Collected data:

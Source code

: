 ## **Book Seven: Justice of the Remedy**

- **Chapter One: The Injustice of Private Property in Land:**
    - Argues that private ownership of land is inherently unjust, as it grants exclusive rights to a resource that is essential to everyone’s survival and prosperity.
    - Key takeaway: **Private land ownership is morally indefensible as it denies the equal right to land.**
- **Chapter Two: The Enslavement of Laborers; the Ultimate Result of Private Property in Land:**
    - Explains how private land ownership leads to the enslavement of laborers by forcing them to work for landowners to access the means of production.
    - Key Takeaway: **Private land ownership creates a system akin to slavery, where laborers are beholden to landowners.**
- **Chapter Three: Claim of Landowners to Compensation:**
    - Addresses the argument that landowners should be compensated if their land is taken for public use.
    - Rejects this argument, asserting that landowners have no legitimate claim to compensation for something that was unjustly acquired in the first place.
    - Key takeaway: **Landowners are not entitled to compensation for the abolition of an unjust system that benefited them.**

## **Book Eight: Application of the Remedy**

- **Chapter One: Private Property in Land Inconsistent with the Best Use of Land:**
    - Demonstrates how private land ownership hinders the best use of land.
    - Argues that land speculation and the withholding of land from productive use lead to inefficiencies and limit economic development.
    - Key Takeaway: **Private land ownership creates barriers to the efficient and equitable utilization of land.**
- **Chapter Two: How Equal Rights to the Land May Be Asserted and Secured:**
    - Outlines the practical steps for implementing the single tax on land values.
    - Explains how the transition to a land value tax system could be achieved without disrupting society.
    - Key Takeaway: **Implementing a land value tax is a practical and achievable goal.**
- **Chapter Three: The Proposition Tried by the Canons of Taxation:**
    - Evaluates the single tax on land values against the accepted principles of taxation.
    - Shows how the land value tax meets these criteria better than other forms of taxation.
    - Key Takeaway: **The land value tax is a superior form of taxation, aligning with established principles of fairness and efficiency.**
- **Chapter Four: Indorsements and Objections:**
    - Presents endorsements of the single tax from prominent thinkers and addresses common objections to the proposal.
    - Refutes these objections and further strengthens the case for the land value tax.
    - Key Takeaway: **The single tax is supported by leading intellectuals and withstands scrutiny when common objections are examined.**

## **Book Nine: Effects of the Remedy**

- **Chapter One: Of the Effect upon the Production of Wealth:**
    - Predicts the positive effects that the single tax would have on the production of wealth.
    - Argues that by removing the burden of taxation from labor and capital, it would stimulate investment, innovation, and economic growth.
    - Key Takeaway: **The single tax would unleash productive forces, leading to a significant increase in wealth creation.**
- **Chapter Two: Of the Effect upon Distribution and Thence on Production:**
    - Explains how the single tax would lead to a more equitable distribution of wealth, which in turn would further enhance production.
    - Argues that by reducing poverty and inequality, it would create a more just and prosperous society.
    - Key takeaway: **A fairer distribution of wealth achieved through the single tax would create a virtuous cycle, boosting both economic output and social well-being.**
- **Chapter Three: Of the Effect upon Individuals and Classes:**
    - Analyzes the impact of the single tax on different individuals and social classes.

WORK ORDER: A complete answer gives every line of the records holding "system".

ANSWER TO THE EXERCISE:
    - Key Takeaway: **Private land ownership creates a system akin to slavery, where laborers are beholden to landowners.**
    - Key takeaway: **Landowners are not entitled to compensation for the abolition of an unjust system that benefited them.**
    - Explains how the transition to a land value tax system could be achieved without disrupting society.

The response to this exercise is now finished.